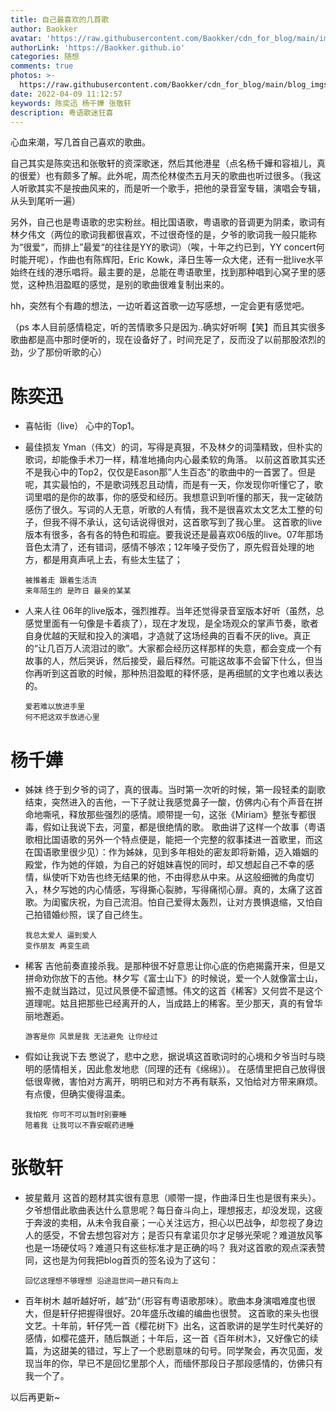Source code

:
 ```yaml
---
title: 自己最喜欢的几首歌
author: Baokker
avatar: 'https://raw.githubusercontent.com/Baokker/cdn_for_blog/main/img/custom/avatar.jpg'
authorLink: 'https://Baokker.github.io'
categories: 随想
comments: true
photos: >-
  https://raw.githubusercontent.com/Baokker/cdn_for_blog/main/blog_imgs/pexels-pixabay-164827.jpg
date: 2022-04-09 11:12:57
keywords: 陈奕迅 杨千嬅 张敬轩
description: 粤语歌迷狂喜
---
```



心血来潮，写几首自己喜欢的歌曲。

自己其实是陈奕迅和张敬轩的资深歌迷，然后其他港星（点名杨千嬅和容祖儿，真的很爱）也有颇多了解。此外呢，周杰伦林俊杰五月天的歌曲也听过很多。（我这人听歌其实不是按曲风来的，而是听一个歌手，把他的录音室专辑，演唱会专辑，从头到尾听一遍）

另外，自己也是粤语歌的忠实粉丝。相比国语歌，粤语歌的音调更为阴柔，歌词有林夕伟文（两位的歌词我都很喜欢，不过很奇怪的是，夕爷的歌词我一般只能称为“很爱“，而排上”最爱“的往往是YY的歌词）（唉，十年之约已到，YY concert何时能开呢），作曲也有陈辉阳，Eric Kowk，泽日生等一众大佬，还有一批live水平始终在线的港乐唱将。最主要的是，总能在粤语歌里，找到那种唱到心窝子里的感觉，这种热泪盈眶的感觉，是别的歌曲很难复制出来的。

hh，突然有个有趣的想法，一边听着这首歌一边写感想，一定会更有感觉吧。

（ps 本人目前感情稳定，听的苦情歌多只是因为..确实好听啊【笑】而且其实很多歌曲都是高中那时便听的，现在设备好了，时间充足了，反而没了以前那股浓烈的劲，少了那份听歌的心）



# 陈奕迅

- 喜帖街（live）
  心中的Top1。

- 最佳损友
  Yman（伟文）的词，写得是真狠，不及林夕的词藻精致，但朴实的歌词，却能像手术刀一样，精准地捅向内心最柔软的角落。
  以前这首歌其实还不是我心中的Top2，仅仅是Eason那”人生百态“的歌曲中的一首罢了。但是呢，其实最怕的，不是歌词残忍且动情，而是有一天，你发现你听懂它了，歌词里唱的是你的故事，你的感受和经历。我想意识到听懂的那天，我一定破防感伤了很久。写词的人无意，听歌的人有情，我不是很喜欢太文艺太工整的句子，但我不得不承认，这句话说得很对，这首歌写到了我心里。
  这首歌的live版本有很多，各有各的特色和瑕疵。要我说还是最喜欢06版的live。07年那场音色太清了，还有错词，感情不够浓；12年嗓子受伤了，原先假音处理的地方，都是用真声吼上去，有些太生猛了；

  ```text
  被推着走 跟着生活流
  来年陌生的 是昨日 最亲的某某
  ```

- 人来人往
  06年的live版本，强烈推荐。当年还觉得录音室版本好听（虽然，总感觉里面有一句像是卡着痰了），现在才发现，是全场观众的掌声节奏，歌者自身优越的天赋和投入的演唱，才造就了这场经典的百看不厌的live。真正的“让几百万人流泪过的歌”。大家都会经历这样那样的失意，都会变成一个有故事的人，然后哭诉，然后接受，最后释然。可能这故事不会留下什么，但当你再听到这首歌的时候，那种热泪盈眶的释怀感，是再细腻的文字也难以表达的。

  ```
  爱若难以放进手里
  何不把这双手放进心里
  ```

  

# 杨千嬅

- 姊妹
  终于到夕爷的词了，真的很毒。当时第一次听的时候，第一段轻柔的副歌结束，突然进入的吉他，一下子就让我感觉鼻子一酸，仿佛内心有个声音在拼命地嘶吼，释放那些强烈的感情。顺带提一句，这张《Miriam》整张专都很毒，假如让我说下去，河童，都是很绝情的歌。
  歌曲讲了这样一个故事（粤语歌相比国语歌的另外一个特点便是，能把一个完整的叙事揉进一首歌里，而这在国语歌里很少见）：作为姊妹，见到多年相处的密友即将新婚，迈入婚姻的殿堂，作为她的伴娘，为自己的好姐妹喜悦的同时，却又想起自己不幸的感情，纵使听下劝告也终无结果的他，不由得悲从中来。从这般细微的角度切入，林夕写她的内心情感，写得撕心裂肺，写得痛彻心扉。真的，太痛了这首歌。为闺蜜庆祝，为自己流泪。怕自己爱得太轰烈，让对方畏惧退缩，又怕自己拍错婚纱照，误了自己终生。

  ```text
  我总太爱人 逼到爱人
  变作朋友 再变生疏
  ```

- 稀客
  吉他前奏直接杀我。是那种很不好意思让你心底的伤疤揭露开来，但是又拼命劝你放下的吉他。林夕写《富士山下》的时候说，爱一个人就像富士山，搬不走就当路过，见过风景便不留遗憾。伟文的这首《稀客》又何尝不是这个道理呢。姑且把那些已经离开的人，当成路上的稀客。至少那天，真的有曾华丽地邂逅。

  ```text
  游客是你 风景是我 无法避免 让你经过
  ```

- 假如让我说下去
  憋说了，悲中之悲，据说填这首歌词时的心境和夕爷当时与晓明的感情相关，因此愈发地悲（同理的还有《绵绵》）。
  在感情里把自己放得很低很卑微，害怕对方离开，明明已和对方不再有联系，又怕给对方带来麻烦。有点傻，但确实傻得温柔。

  ```text
  我怕死 你可不可以暂时别要睡
  陪着我 让我可以不靠安眠药进睡
  ```

  

# 张敬轩

- 披星戴月
  这首的题材其实很有意思（顺带一提，作曲泽日生也是很有来头）。夕爷想借此歌曲表达什么意思呢？每日奋斗向上，理想报志，却没发现，这疲于奔波的卖相，从未令我自豪；一心关注远方，担心以巴战争，却忽视了身边人的感受，不曾去想包容对方；是否只有拿诺贝尔才足够光荣呢？难道放风筝也是一场硬仗吗？难道只有这些标准才是正确的吗？
  我对这首歌的观点深表赞同，这也是为何我把blog首页的签名设为了这句：

  ```text
  回忆这理想不够理想 沿途逛世间一趟只有向上
  ```

- 百年树木
  越听越好听，越”劲“（形容有粤语歌那味）。歌曲本身演唱难度也很大，但是轩仔把握得很好。20年盛乐改编的编曲也很赞。
  这首歌的来头也很文艺。十年前，轩仔凭一首《樱花树下》出名，这首歌讲的是学生时代美好的感情，如樱花盛开，随后飘逝；十年后，这一首《百年树木》，又好像它的续篇，为这甜美的错过，写上了一个悲剧意味的句号。同学聚会，再次见面，发现当年的你，早已不是回忆里那个人，而缅怀那段日子那段感情的，仿佛只有我一个了。



以后再更新~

_Task instructions:_ The records must appear again word for word, though none of their pictures should.

_Task answer:_
Source code

:
 ```yaml
---
title: 自己最喜欢的几首歌
author: Baokker
avatar: 'https://raw.githubusercontent.com/Baokker/cdn_for_blog/main/img/custom/avatar.jpg'
authorLink: 'https://Baokker.github.io'
categories: 随想
comments: true
photos: >-
  https://raw.githubusercontent.com/Baokker/cdn_for_blog/main/blog_imgs/pexels-pixabay-164827.jpg
date: 2022-04-09 11:12:57
keywords: 陈奕迅 杨千嬅 张敬轩
description: 粤语歌迷狂喜
---
```



心血来潮，写几首自己喜欢的歌曲。

自己其实是陈奕迅和张敬轩的资深歌迷，然后其他港星（点名杨千嬅和容祖儿，真的很爱）也有颇多了解。此外呢，周杰伦林俊杰五月天的歌曲也听过很多。（我这人听歌其实不是按曲风来的，而是听一个歌手，把他的录音室专辑，演唱会专辑，从头到尾听一遍）

另外，自己也是粤语歌的忠实粉丝。相比国语歌，粤语歌的音调更为阴柔，歌词有林夕伟文（两位的歌词我都很喜欢，不过很奇怪的是，夕爷的歌词我一般只能称为“很爱“，而排上”最爱“的往往是YY的歌词）（唉，十年之约已到，YY concert何时能开呢），作曲也有陈辉阳，Eric Kowk，泽日生等一众大佬，还有一批live水平始终在线的港乐唱将。最主要的是，总能在粤语歌里，找到那种唱到心窝子里的感觉，这种热泪盈眶的感觉，是别的歌曲很难复制出来的。

hh，突然有个有趣的想法，一边听着这首歌一边写感想，一定会更有感觉吧。

（ps 本人目前感情稳定，听的苦情歌多只是因为..确实好听啊【笑】而且其实很多歌曲都是高中那时便听的，现在设备好了，时间充足了，反而没了以前那股浓烈的劲，少了那份听歌的心）



# 陈奕迅

- 喜帖街（live）
  心中的Top1。

- 最佳损友
  Yman（伟文）的词，写得是真狠，不及林夕的词藻精致，但朴实的歌词，却能像手术刀一样，精准地捅向内心最柔软的角落。
  以前这首歌其实还不是我心中的Top2，仅仅是Eason那”人生百态“的歌曲中的一首罢了。但是呢，其实最怕的，不是歌词残忍且动情，而是有一天，你发现你听懂它了，歌词里唱的是你的故事，你的感受和经历。我想意识到听懂的那天，我一定破防感伤了很久。写词的人无意，听歌的人有情，我不是很喜欢太文艺太工整的句子，但我不得不承认，这句话说得很对，这首歌写到了我心里。
  这首歌的live版本有很多，各有各的特色和瑕疵。要我说还是最喜欢06版的live。07年那场音色太清了，还有错词，感情不够浓；12年嗓子受伤了，原先假音处理的地方，都是用真声吼上去，有些太生猛了；

  ```text
  被推着走 跟着生活流
  来年陌生的 是昨日 最亲的某某
  ```

- 人来人往
  06年的live版本，强烈推荐。当年还觉得录音室版本好听（虽然，总感觉里面有一句像是卡着痰了），现在才发现，是全场观众的掌声节奏，歌者自身优越的天赋和投入的演唱，才造就了这场经典的百看不厌的live。真正的“让几百万人流泪过的歌”。大家都会经历这样那样的失意，都会变成一个有故事的人，然后哭诉，然后接受，最后释然。可能这故事不会留下什么，但当你再听到这首歌的时候，那种热泪盈眶的释怀感，是再细腻的文字也难以表达的。

  ```
  爱若难以放进手里
  何不把这双手放进心里
  ```

  

# 杨千嬅

- 姊妹
  终于到夕爷的词了，真的很毒。当时第一次听的时候，第一段轻柔的副歌结束，突然进入的吉他，一下子就让我感觉鼻子一酸，仿佛内心有个声音在拼命地嘶吼，释放那些强烈的感情。顺带提一句，这张《Miriam》整张专都很毒，假如让我说下去，河童，都是很绝情的歌。
  歌曲讲了这样一个故事（粤语歌相比国语歌的另外一个特点便是，能把一个完整的叙事揉进一首歌里，而这在国语歌里很少见）：作为姊妹，见到多年相处的密友即将新婚，迈入婚姻的殿堂，作为她的伴娘，为自己的好姐妹喜悦的同时，却又想起自己不幸的感情，纵使听下劝告也终无结果的他，不由得悲从中来。从这般细微的角度切入，林夕写她的内心情感，写得撕心裂肺，写得痛彻心扉。真的，太痛了这首歌。为闺蜜庆祝，为自己流泪。怕自己爱得太轰烈，让对方畏惧退缩，又怕自己拍错婚纱照，误了自己终生。

  ```text
  我总太爱人 逼到爱人
  变作朋友 再变生疏
  ```

- 稀客
  吉他前奏直接杀我。是那种很不好意思让你心底的伤疤揭露开来，但是又拼命劝你放下的吉他。林夕写《富士山下》的时候说，爱一个人就像富士山，搬不走就当路过，见过风景便不留遗憾。伟文的这首《稀客》又何尝不是这个道理呢。姑且把那些已经离开的人，当成路上的稀客。至少那天，真的有曾华丽地邂逅。

  ```text
  游客是你 风景是我 无法避免 让你经过
  ```

- 假如让我说下去
  憋说了，悲中之悲，据说填这首歌词时的心境和夕爷当时与晓明的感情相关，因此愈发地悲（同理的还有《绵绵》）。
  在感情里把自己放得很低很卑微，害怕对方离开，明明已和对方不再有联系，又怕给对方带来麻烦。有点傻，但确实傻得温柔。

  ```text
  我怕死 你可不可以暂时别要睡
  陪着我 让我可以不靠安眠药进睡
  ```

  

# 张敬轩

- 披星戴月
  这首的题材其实很有意思（顺带一提，作曲泽日生也是很有来头）。夕爷想借此歌曲表达什么意思呢？每日奋斗向上，理想报志，却没发现，这疲于奔波的卖相，从未令我自豪；一心关注远方，担心以巴战争，却忽视了身边人的感受，不曾去想包容对方；是否只有拿诺贝尔才足够光荣呢？难道放风筝也是一场硬仗吗？难道只有这些标准才是正确的吗？
  我对这首歌的观点深表赞同，这也是为何我把blog首页的签名设为了这句：

  ```text
  回忆这理想不够理想 沿途逛世间一趟只有向上
  ```

- 百年树木
  越听越好听，越”劲“（形容有粤语歌那味）。歌曲本身演唱难度也很大，但是轩仔把握得很好。20年盛乐改编的编曲也很赞。
  这首歌的来头也很文艺。十年前，轩仔凭一首《樱花树下》出名，这首歌讲的是学生时代美好的感情，如樱花盛开，随后飘逝；十年后，这一首《百年树木》，又好像它的续篇，为这甜美的错过，写上了一个悲剧意味的句号。同学聚会，再次见面，发现当年的你，早已不是回忆里那个人，而缅怀那段日子那段感情的，仿佛只有我一个了。



以后再更新~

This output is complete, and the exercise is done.